## REQUIRED WORK
Going through the data, count each line that has the word "following". Reply with the total and nothing more.

## TASK DATA
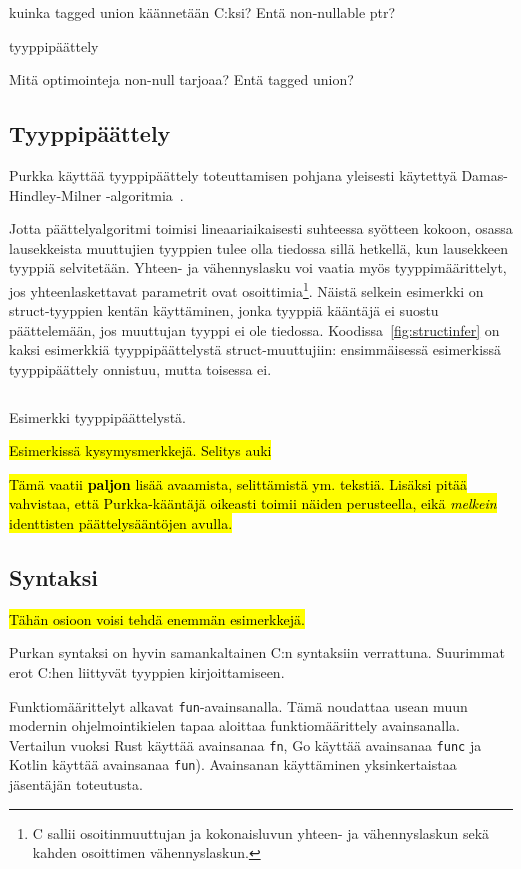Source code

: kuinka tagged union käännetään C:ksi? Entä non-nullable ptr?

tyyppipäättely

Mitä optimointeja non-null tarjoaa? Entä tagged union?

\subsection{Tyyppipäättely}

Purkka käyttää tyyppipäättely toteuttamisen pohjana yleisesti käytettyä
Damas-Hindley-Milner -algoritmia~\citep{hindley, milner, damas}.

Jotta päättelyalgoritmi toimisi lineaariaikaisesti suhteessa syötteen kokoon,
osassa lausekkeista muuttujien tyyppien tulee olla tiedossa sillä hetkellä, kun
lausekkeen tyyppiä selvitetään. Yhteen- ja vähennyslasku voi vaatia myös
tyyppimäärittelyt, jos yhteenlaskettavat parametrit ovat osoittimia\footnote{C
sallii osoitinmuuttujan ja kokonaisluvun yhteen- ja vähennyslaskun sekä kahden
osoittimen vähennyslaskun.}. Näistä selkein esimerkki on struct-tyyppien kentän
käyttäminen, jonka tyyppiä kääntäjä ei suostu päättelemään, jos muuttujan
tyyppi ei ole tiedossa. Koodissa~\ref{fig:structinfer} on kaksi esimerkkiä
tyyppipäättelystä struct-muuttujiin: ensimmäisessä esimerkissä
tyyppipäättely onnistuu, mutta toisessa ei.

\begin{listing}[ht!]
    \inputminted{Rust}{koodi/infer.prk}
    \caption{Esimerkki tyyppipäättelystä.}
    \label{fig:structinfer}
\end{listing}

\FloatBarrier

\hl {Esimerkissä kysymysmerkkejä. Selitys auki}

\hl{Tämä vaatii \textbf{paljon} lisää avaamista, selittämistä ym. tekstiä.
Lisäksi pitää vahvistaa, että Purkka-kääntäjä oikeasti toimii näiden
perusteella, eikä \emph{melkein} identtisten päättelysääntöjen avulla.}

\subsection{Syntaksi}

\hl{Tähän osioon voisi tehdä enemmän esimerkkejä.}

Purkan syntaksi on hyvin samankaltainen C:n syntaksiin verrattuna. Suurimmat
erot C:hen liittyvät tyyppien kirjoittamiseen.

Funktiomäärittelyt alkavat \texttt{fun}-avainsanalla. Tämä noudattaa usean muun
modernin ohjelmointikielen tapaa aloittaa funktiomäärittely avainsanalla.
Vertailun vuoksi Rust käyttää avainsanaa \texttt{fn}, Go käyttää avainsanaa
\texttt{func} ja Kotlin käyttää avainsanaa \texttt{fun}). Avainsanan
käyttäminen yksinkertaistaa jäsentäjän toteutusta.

--

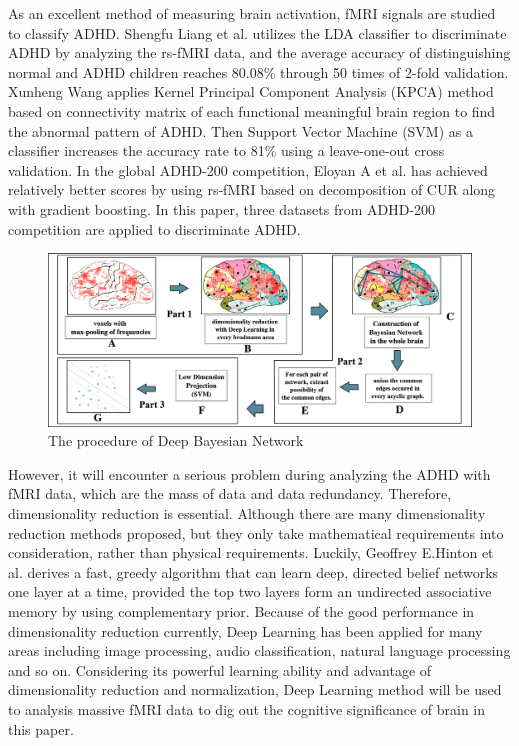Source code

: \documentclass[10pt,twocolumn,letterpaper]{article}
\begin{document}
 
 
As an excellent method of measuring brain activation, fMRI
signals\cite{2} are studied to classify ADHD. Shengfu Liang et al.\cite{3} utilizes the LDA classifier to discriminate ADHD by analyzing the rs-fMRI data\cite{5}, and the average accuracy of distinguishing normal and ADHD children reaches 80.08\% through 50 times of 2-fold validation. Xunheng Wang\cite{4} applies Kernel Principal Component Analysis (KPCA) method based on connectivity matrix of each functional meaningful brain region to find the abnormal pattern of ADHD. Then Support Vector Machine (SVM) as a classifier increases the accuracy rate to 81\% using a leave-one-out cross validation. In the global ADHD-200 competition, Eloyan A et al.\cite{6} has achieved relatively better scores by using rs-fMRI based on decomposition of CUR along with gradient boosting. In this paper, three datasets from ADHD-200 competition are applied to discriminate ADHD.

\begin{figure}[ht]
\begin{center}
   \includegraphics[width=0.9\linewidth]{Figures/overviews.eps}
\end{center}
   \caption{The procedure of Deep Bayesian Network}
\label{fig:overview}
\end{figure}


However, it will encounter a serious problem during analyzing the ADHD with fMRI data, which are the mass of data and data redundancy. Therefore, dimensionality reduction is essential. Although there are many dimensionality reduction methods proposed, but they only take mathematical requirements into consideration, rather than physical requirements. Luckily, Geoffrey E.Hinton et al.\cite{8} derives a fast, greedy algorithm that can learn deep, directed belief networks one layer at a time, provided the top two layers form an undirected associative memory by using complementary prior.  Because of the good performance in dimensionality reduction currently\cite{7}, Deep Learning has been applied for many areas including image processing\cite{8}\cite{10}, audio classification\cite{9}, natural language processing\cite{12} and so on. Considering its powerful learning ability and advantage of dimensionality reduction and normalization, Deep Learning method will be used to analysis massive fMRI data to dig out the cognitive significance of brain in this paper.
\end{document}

* * *

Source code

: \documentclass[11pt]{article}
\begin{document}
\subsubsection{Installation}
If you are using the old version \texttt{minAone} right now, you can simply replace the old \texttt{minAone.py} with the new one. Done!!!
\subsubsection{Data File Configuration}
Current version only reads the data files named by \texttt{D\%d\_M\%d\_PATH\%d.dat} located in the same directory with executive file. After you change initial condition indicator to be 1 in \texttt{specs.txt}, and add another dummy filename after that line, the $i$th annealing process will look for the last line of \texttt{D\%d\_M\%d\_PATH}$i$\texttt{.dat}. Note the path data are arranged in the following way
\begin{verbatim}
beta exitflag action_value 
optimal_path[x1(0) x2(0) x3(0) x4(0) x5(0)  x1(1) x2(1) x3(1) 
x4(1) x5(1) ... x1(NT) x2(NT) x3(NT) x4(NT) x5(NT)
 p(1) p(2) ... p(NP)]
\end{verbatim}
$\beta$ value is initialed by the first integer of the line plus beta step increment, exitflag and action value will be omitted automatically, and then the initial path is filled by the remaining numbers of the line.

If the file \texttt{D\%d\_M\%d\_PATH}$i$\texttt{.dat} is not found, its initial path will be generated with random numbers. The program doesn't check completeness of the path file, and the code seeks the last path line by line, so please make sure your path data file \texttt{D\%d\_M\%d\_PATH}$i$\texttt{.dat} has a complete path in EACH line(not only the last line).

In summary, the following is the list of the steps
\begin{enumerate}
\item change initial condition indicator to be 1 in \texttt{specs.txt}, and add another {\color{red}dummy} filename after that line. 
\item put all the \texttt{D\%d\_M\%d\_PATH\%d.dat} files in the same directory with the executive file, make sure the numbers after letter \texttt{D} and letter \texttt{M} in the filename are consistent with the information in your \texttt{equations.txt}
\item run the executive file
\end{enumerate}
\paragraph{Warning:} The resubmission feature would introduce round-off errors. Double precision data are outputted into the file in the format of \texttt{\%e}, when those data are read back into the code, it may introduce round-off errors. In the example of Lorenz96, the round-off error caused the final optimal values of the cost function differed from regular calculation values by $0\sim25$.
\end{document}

## SOLVED PROBLEM
2